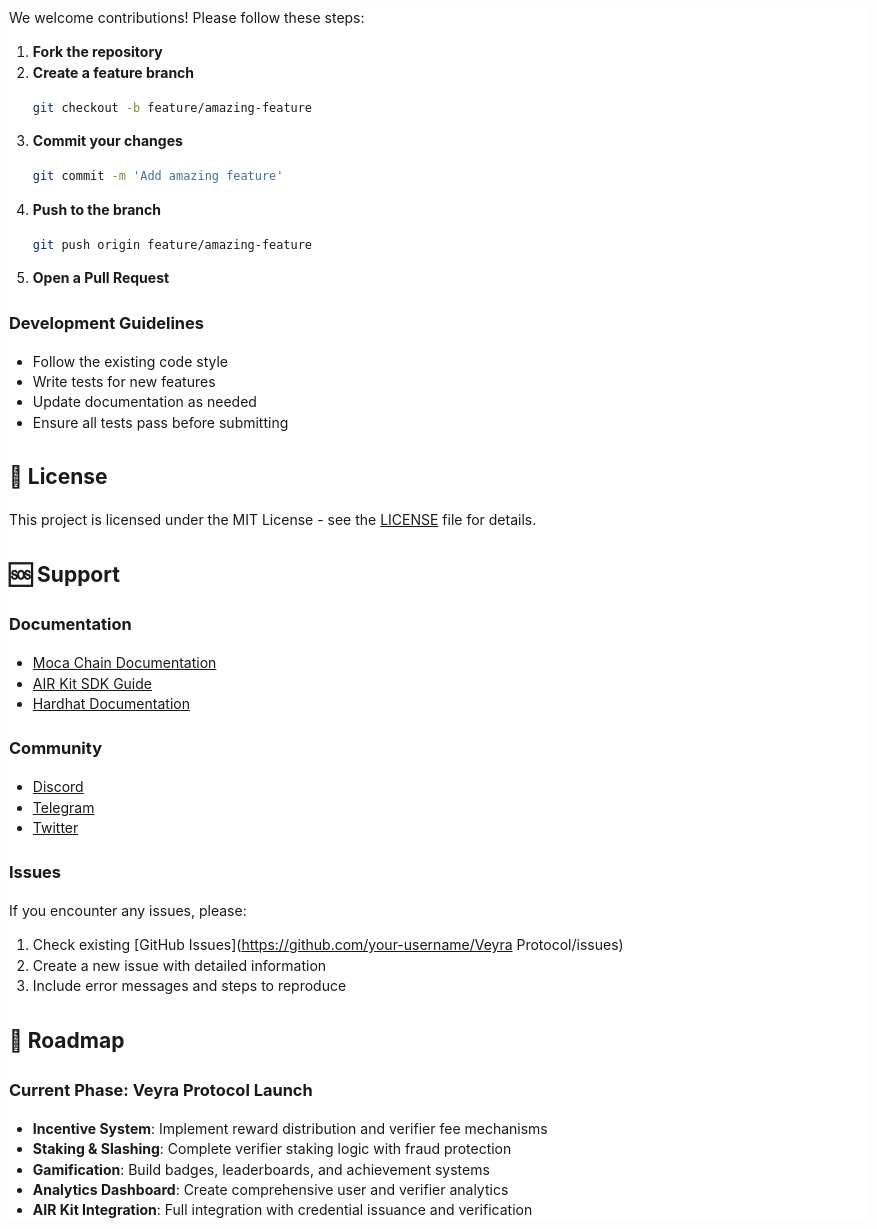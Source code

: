 We welcome contributions! Please follow these steps:

1. **Fork the repository**
2. **Create a feature branch**
   ```bash
   git checkout -b feature/amazing-feature
   ```
3. **Commit your changes**
   ```bash
   git commit -m 'Add amazing feature'
   ```
4. **Push to the branch**
   ```bash
   git push origin feature/amazing-feature
   ```
5. **Open a Pull Request**

### Development Guidelines

- Follow the existing code style
- Write tests for new features
- Update documentation as needed
- Ensure all tests pass before submitting

## 📄 License

This project is licensed under the MIT License - see the [LICENSE](LICENSE) file for details.

## 🆘 Support

### Documentation
- [Moca Chain Documentation](https://docs.moca.network)
- [AIR Kit SDK Guide](https://docs.mocaverse.xyz/airkit)
- [Hardhat Documentation](https://hardhat.org/docs)

### Community
- [Discord](https://discord.gg/mocaverse)
- [Telegram](https://t.me/mocaverse)
- [Twitter](https://twitter.com/mocaverse)

### Issues
If you encounter any issues, please:
1. Check existing [GitHub Issues](https://github.com/your-username/Veyra Protocol/issues)
2. Create a new issue with detailed information
3. Include error messages and steps to reproduce

## 🔮 Roadmap

### Current Phase: Veyra Protocol Launch

- **Incentive System**: Implement reward distribution and verifier fee mechanisms
- **Staking & Slashing**: Complete verifier staking logic with fraud protection
- **Gamification**: Build badges, leaderboards, and achievement systems
- **Analytics Dashboard**: Create comprehensive user and verifier analytics
- **AIR Kit Integration**: Full integration with credential issuance and verification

◆ AIM OF THE TASK
The required output is the line holding "3. Include error" plus every line after it in the data, reproduced exactly.

◆ FINAL ANSWER
3. Include error messages and steps to reproduce

## 🔮 Roadmap

### Current Phase: Veyra Protocol Launch

- **Incentive System**: Implement reward distribution and verifier fee mechanisms
- **Staking & Slashing**: Complete verifier staking logic with fraud protection
- **Gamification**: Build badges, leaderboards, and achievement systems
- **Analytics Dashboard**: Create comprehensive user and verifier analytics
- **AIR Kit Integration**: Full integration with credential issuance and verification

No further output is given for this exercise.